REQUIREMENT: Every line of the records below from the line with "If you are using" up to and including the line with "## Building the ekiden/core image" must be reproduced exactly, and no line outside that range.

*-*-*

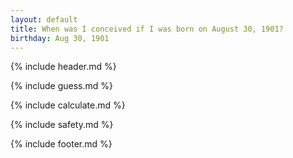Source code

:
 ```yaml
---
layout: default
title: When was I conceived if I was born on August 30, 1901?
birthday: Aug 30, 1901
---
```


{% include header.md %}

{% include guess.md %}

{% include calculate.md %}

{% include safety.md %}

{% include footer.md %}



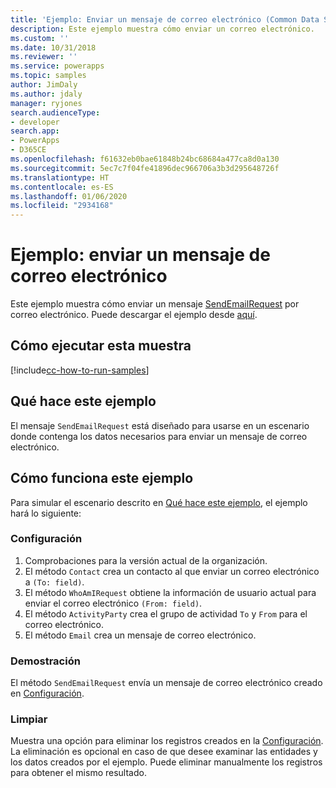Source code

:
 ```yaml
---
title: 'Ejemplo: Enviar un mensaje de correo electrónico (Common Data Service) | Microsoft Docs'
description: Este ejemplo muestra cómo enviar un correo electrónico.
ms.custom: ''
ms.date: 10/31/2018
ms.reviewer: ''
ms.service: powerapps
ms.topic: samples
author: JimDaly
ms.author: jdaly
manager: ryjones
search.audienceType:
- developer
search.app:
- PowerApps
- D365CE
ms.openlocfilehash: f61632eb0bae61848b24bc68684a477ca8d0a130
ms.sourcegitcommit: 5ec7c7f04fe41896dec966706a3b3d295648726f
ms.translationtype: HT
ms.contentlocale: es-ES
ms.lasthandoff: 01/06/2020
ms.locfileid: "2934168"
---
```

# <a name="sample-send-an-email"></a>Ejemplo: enviar un mensaje de correo electrónico

<!-- https://docs.microsoft.com/dynamics365/customer-engagement/developer/sample-send-email -->

Este ejemplo muestra cómo enviar un mensaje [SendEmailRequest](https://docs.microsoft.com/dotnet/api/microsoft.crm.sdk.messages.sendemailrequest?view=dynamics-general-ce-9) por correo electrónico. Puede descargar el ejemplo desde [aquí](https://github.com/Microsoft/PowerApps-Samples/tree/master/cds/orgsvc/C%23/SenEmail).

## <a name="how-to-run-this-sample"></a>Cómo ejecutar esta muestra

[!include[cc-how-to-run-samples](../../includes/cc-how-to-run-samples.md)]

## <a name="what-this-sample-does"></a>Qué hace este ejemplo

El mensaje `SendEmailRequest` está diseñado para usarse en un escenario donde contenga los datos necesarios para enviar un mensaje de correo electrónico.

## <a name="how-this-sample-works"></a>Cómo funciona este ejemplo

Para simular el escenario descrito en [Qué hace este ejemplo](#what-this-sample-does), el ejemplo hará lo siguiente:

### <a name="setup"></a>Configuración

1. Comprobaciones para la versión actual de la organización.
1. El método `Contact` crea un contacto al que enviar un correo electrónico a `(To: field)`.
1. El método `WhoAmIRequest` obtiene la información de usuario actual para enviar el correo electrónico `(From: field)`.
1. El método `ActivityParty` crea el grupo de actividad `To` y `From` para el correo electrónico.
1. El método `Email` crea un mensaje de correo electrónico.

### <a name="demonstrate"></a>Demostración

El método `SendEmailRequest` envía un mensaje de correo electrónico creado en [Configuración](#setup).

### <a name="clean-up"></a>Limpiar

Muestra una opción para eliminar los registros creados en la [Configuración](#setup). La eliminación es opcional en caso de que desee examinar las entidades y los datos creados por el ejemplo. Puede eliminar manualmente los registros para obtener el mismo resultado.
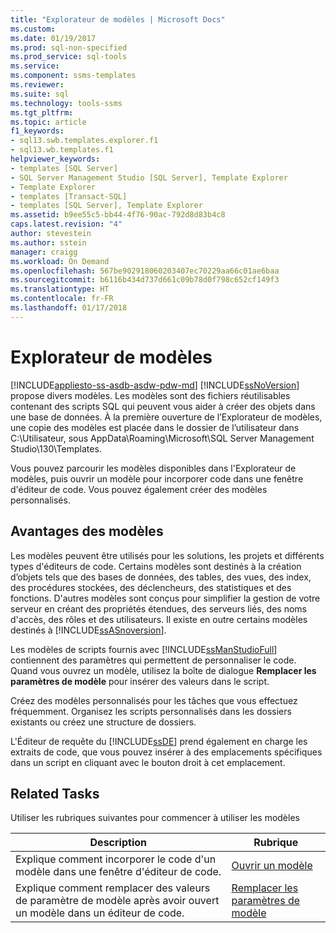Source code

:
 ```yaml
---
title: "Explorateur de modèles | Microsoft Docs"
ms.custom: 
ms.date: 01/19/2017
ms.prod: sql-non-specified
ms.prod_service: sql-tools
ms.service: 
ms.component: ssms-templates
ms.reviewer: 
ms.suite: sql
ms.technology: tools-ssms
ms.tgt_pltfrm: 
ms.topic: article
f1_keywords:
- sql13.swb.templates.explorer.f1
- sql13.wb.templates.f1
helpviewer_keywords:
- templates [SQL Server]
- SQL Server Management Studio [SQL Server], Template Explorer
- Template Explorer
- templates [Transact-SQL]
- templates [SQL Server], Template Explorer
ms.assetid: b9ee55c5-bb44-4f76-90ac-792d8d83b4c8
caps.latest.revision: "4"
author: stevestein
ms.author: sstein
manager: craigg
ms.workload: On Demand
ms.openlocfilehash: 567be902918060203407ec70229aa66c01ae6baa
ms.sourcegitcommit: b6116b434d737d661c09b78d0f798c652cf149f3
ms.translationtype: HT
ms.contentlocale: fr-FR
ms.lasthandoff: 01/17/2018
---
```

# <a name="template-explorer"></a>Explorateur de modèles
[!INCLUDE[appliesto-ss-asdb-asdw-pdw-md](../../includes/appliesto-ss-asdb-asdw-pdw-md.md)]
[!INCLUDE[ssNoVersion](../../includes/ssnoversion_md.md)] propose divers modèles. Les modèles sont des fichiers réutilisables contenant des scripts SQL qui peuvent vous aider à créer des objets dans une base de données. À la première ouverture de l’Explorateur de modèles, une copie des modèles est placée dans le dossier de l’utilisateur dans C:\Utilisateur, sous AppData\Roaming\Microsoft\SQL Server Management Studio\130\Templates.  
  
Vous pouvez parcourir les modèles disponibles dans l'Explorateur de modèles, puis ouvrir un modèle pour incorporer code dans une fenêtre d'éditeur de code. Vous pouvez également créer des modèles personnalisés.  
  
## <a name="benefits-of-templates"></a>Avantages des modèles  
Les modèles peuvent être utilisés pour les solutions, les projets et différents types d'éditeurs de code. Certains modèles sont destinés à la création d’objets tels que des bases de données, des tables, des vues, des index, des procédures stockées, des déclencheurs, des statistiques et des fonctions. D'autres modèles sont conçus pour simplifier la gestion de votre serveur en créant des propriétés étendues, des serveurs liés, des noms d'accès, des rôles et des utilisateurs. Il existe en outre certains modèles destinés à [!INCLUDE[ssASnoversion](../../includes/ssasnoversion_md.md)].  
  
Les modèles de scripts fournis avec [!INCLUDE[ssManStudioFull](../../includes/ssmanstudiofull_md.md)] contiennent des paramètres qui permettent de personnaliser le code. Quand vous ouvrez un modèle, utilisez la boîte de dialogue **Remplacer les paramètres de modèle** pour insérer des valeurs dans le script.  
  
Créez des modèles personnalisés pour les tâches que vous effectuez fréquemment. Organisez les scripts personnalisés dans les dossiers existants ou créez une structure de dossiers.  
  
L'Éditeur de requête du [!INCLUDE[ssDE](../../includes/ssde_md.md)] prend également en charge les extraits de code, que vous pouvez insérer à des emplacements spécifiques dans un script en cliquant avec le bouton droit à cet emplacement.  
  
## <a name="related-tasks"></a>Related Tasks  
Utiliser les rubriques suivantes pour commencer à utiliser les modèles  
  
|**Description**|**Rubrique**|  
|-------------------|-------------|  
|Explique comment incorporer le code d'un modèle dans une fenêtre d'éditeur de code.|[Ouvrir un modèle](../../ssms/template/open-a-template.md)|  
|Explique comment remplacer des valeurs de paramètre de modèle après avoir ouvert un modèle dans un éditeur de code.|[Remplacer les paramètres de modèle](../../ssms/template/replace-template-parameters.md)|  
  

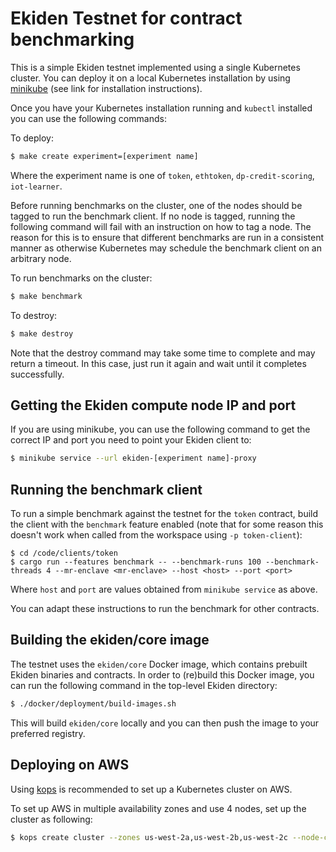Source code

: # Ekiden Testnet for contract benchmarking

This is a simple Ekiden testnet implemented using a single Kubernetes cluster. You can deploy it on a local Kubernetes installation by using [minikube](https://github.com/kubernetes/minikube) (see link for installation instructions).

Once you have your Kubernetes installation running and `kubectl` installed you can use the following commands:

To deploy:
```bash
$ make create experiment=[experiment name]
```

Where the experiment name is one of `token`, `ethtoken`, `dp-credit-scoring`, `iot-learner`.
 
Before running benchmarks on the cluster, one of the nodes should be tagged to run the benchmark client. If no node
is tagged, running the following command will fail with an instruction on how to tag a node. The reason for this is
to ensure that different benchmarks are run in a consistent manner as otherwise Kubernetes may schedule the benchmark
client on an arbitrary node.

To run benchmarks on the cluster:
```bash
$ make benchmark
```

To destroy:
```bash
$ make destroy
```

Note that the destroy command may take some time to complete and may return a timeout. In this case, just run it again and wait until it completes successfully.

## Getting the Ekiden compute node IP and port

If you are using minikube, you can use the following command to get the correct IP and port you need to point your Ekiden client to:
```bash
$ minikube service --url ekiden-[experiment name]-proxy
```

## Running the benchmark client

To run a simple benchmark against the testnet for the `token` contract, build the client with the `benchmark` feature enabled (note that for some reason this doesn't work when called from the workspace using `-p token-client`):
```
$ cd /code/clients/token
$ cargo run --features benchmark -- --benchmark-runs 100 --benchmark-threads 4 --mr-enclave <mr-enclave> --host <host> --port <port>
```

Where `host` and `port` are values obtained from `minikube service` as above.

You can adapt these instructions to run the benchmark for other contracts.

## Building the ekiden/core image

The testnet uses the `ekiden/core` Docker image, which contains prebuilt Ekiden binaries and contracts. In order to (re)build this Docker image, you can run the following command in the top-level Ekiden directory:
```bash
$ ./docker/deployment/build-images.sh
```

This will build `ekiden/core` locally and you can then push the image to your preferred registry.

## Deploying on AWS

Using [kops](https://github.com/kubernetes/kops/blob/master/docs/aws.md) is recommended to set up a Kubernetes cluster on AWS.

To set up AWS in multiple availability zones and use 4 nodes, set up the cluster as following:
```bash
$ kops create cluster --zones us-west-2a,us-west-2b,us-west-2c --node-count 4 ${NAME}
```
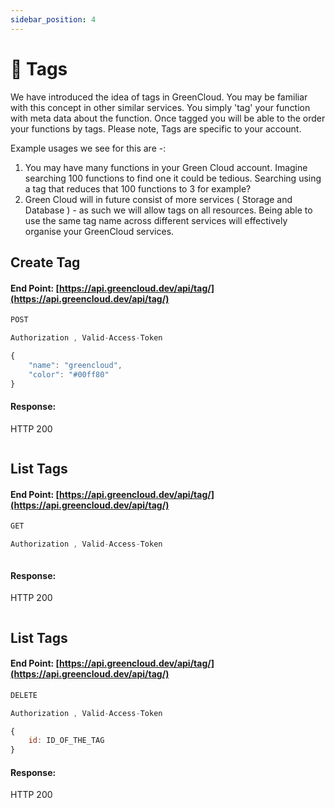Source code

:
 ```yaml
---
sidebar_position: 4
---
```


# 🧾 Tags

We have introduced the idea of tags in GreenCloud. You may be familiar with this concept in other similar services. You simply 'tag' your function with meta data about the function. Once tagged you will be able to the order your functions by tags. Please note, Tags are specific to your account.

Example usages we see for this are -:

1. You may have many functions in your Green Cloud account. Imagine searching 100 functions to find one it could be tedious. Searching using a tag that reduces that 100 functions to 3 for example?
2. Green Cloud will in future consist of more services ( Storage and Database ) - as such we will allow tags on all resources. Being able to use the same tag name across different services will effectively organise your GreenCloud services.

## Create Tag

#### End Point: [https://api.greencloud.dev/api/tag/](https://api.greencloud.dev/api/tag/)

```js title="HTTP VERB"
POST 
```

```js title="Content Header"
Authorization , Valid-Access-Token
```

```js title="Body"
{
	"name": "greencloud",
	"color": "#00ff80"
}

```

#### Response:

HTTP 200

```js title="API Response"
```

## List Tags

#### End Point: [https://api.greencloud.dev/api/tag/](https://api.greencloud.dev/api/tag/)

```js title="HTTP VERB"
GET 
```

```js title="Content Header"
Authorization , Valid-Access-Token
```

```js title="Body"
```

#### Response:

HTTP 200

```js title="API Response"
```

## List Tags

#### End Point: [https://api.greencloud.dev/api/tag/](https://api.greencloud.dev/api/tag/)

```js title="HTTP VERB"
DELETE 
```

```js title="Content Header"
Authorization , Valid-Access-Token
```

```js title="Body"
{
    id: ID_OF_THE_TAG
}
```

#### Response:

HTTP 200

```js title="API Response"
```
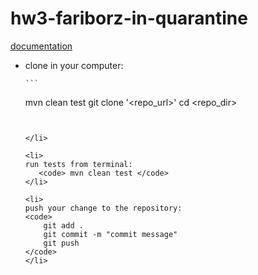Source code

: # hw3-fariborz-in-quarantine

[documentation](https://docs.google.com/document/d/1ZPubRSGbcgG5qcjh7BWdggY4jjAvauMACQnnyNc7xIw/edit?usp=sharing)


<ul>
<li>
clone in your computer: 

    ```
mvn clean test 
    git clone '<repo_url>'
    cd <repo_dir>
```


</li>

<li>
run tests from terminal:  
   <code> mvn clean test </code>
</li>

<li>
push your change to the repository: 
<code>
    git add . 
    git commit -m "commit message"
    git push
</code>
</li>
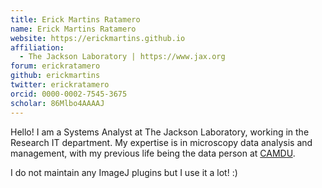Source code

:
 ```yaml
---
title: Erick Martins Ratamero
name: Erick Martins Ratamero
website: https://erickmartins.github.io
affiliation:
  - The Jackson Laboratory | https://www.jax.org
forum: erickratamero
github: erickmartins
twitter: erickratamero
orcid: 0000-0002-7545-3675
scholar: 86Mlbo4AAAAJ
---
```

Hello! I am a Systems Analyst at The Jackson Laboratory, working in the Research IT department. My expertise is in microscopy data analysis and management, with my previous life being the data person at [CAMDU](https://www.warwick.ac.uk/camdu).

I do not maintain any ImageJ plugins but I use it a lot! :)
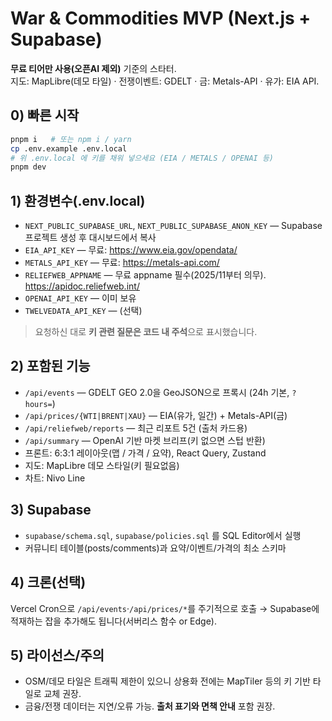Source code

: # War & Commodities MVP (Next.js + Supabase)

**무료 티어만 사용(오픈AI 제외)** 기준의 스타터.  
지도: MapLibre(데모 타일) · 전쟁이벤트: GDELT · 금: Metals-API · 유가: EIA API.

## 0) 빠른 시작

```bash
pnpm i   # 또는 npm i / yarn
cp .env.example .env.local
# 위 .env.local 에 키를 채워 넣으세요 (EIA / METALS / OPENAI 등)
pnpm dev
```

## 1) 환경변수(.env.local)

- `NEXT_PUBLIC_SUPABASE_URL`, `NEXT_PUBLIC_SUPABASE_ANON_KEY` — Supabase 프로젝트 생성 후 대시보드에서 복사
- `EIA_API_KEY` — 무료: https://www.eia.gov/opendata/
- `METALS_API_KEY` — 무료: https://metals-api.com/
- `RELIEFWEB_APPNAME` — 무료 appname 필수(2025/11부터 의무). https://apidoc.reliefweb.int/
- `OPENAI_API_KEY` — 이미 보유
- `TWELVEDATA_API_KEY` — (선택)

> 요청하신 대로 **키 관련 질문은 코드 내 주석**으로 표시했습니다.

## 2) 포함된 기능

- `/api/events` — GDELT GEO 2.0을 GeoJSON으로 프록시 (24h 기본, `?hours=`)
- `/api/prices/{WTI|BRENT|XAU}` — EIA(유가, 일간) + Metals-API(금)
- `/api/reliefweb/reports` — 최근 리포트 5건 (출처 카드용)
- `/api/summary` — OpenAI 기반 마켓 브리프(키 없으면 스텁 반환)
- 프론트: 6:3:1 레이아웃(맵 / 가격 / 요약), React Query, Zustand
- 지도: MapLibre 데모 스타일(키 필요없음)
- 차트: Nivo Line

## 3) Supabase

- `supabase/schema.sql`, `supabase/policies.sql` 를 SQL Editor에서 실행
- 커뮤니티 테이블(posts/comments)과 요약/이벤트/가격의 최소 스키마

## 4) 크론(선택)

Vercel Cron으로 `/api/events`·`/api/prices/*`를 주기적으로 호출 → Supabase에 적재하는 잡을 추가해도 됩니다(서버리스 함수 or Edge).

## 5) 라이선스/주의

- OSM/데모 타일은 트래픽 제한이 있으니 상용화 전에는 MapTiler 등의 키 기반 타일로 교체 권장.
- 금융/전쟁 데이터는 지연/오류 가능. **출처 표기와 면책 안내** 포함 권장.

*-*-*

OUTPUT FOR THIS EXERCISE:
If you are using minikube, you can use the following command to get the correct IP and port you need to point your Ekiden client to:
```bash
$ minikube service --url ekiden-[experiment name]-proxy
```

## Running the benchmark client

To run a simple benchmark against the testnet for the `token` contract, build the client with the `benchmark` feature enabled (note that for some reason this doesn't work when called from the workspace using `-p token-client`):
```
$ cd /code/clients/token
$ cargo run --features benchmark -- --benchmark-runs 100 --benchmark-threads 4 --mr-enclave <mr-enclave> --host <host> --port <port>
```

Where `host` and `port` are values obtained from `minikube service` as above.

You can adapt these instructions to run the benchmark for other contracts.

## Building the ekiden/core image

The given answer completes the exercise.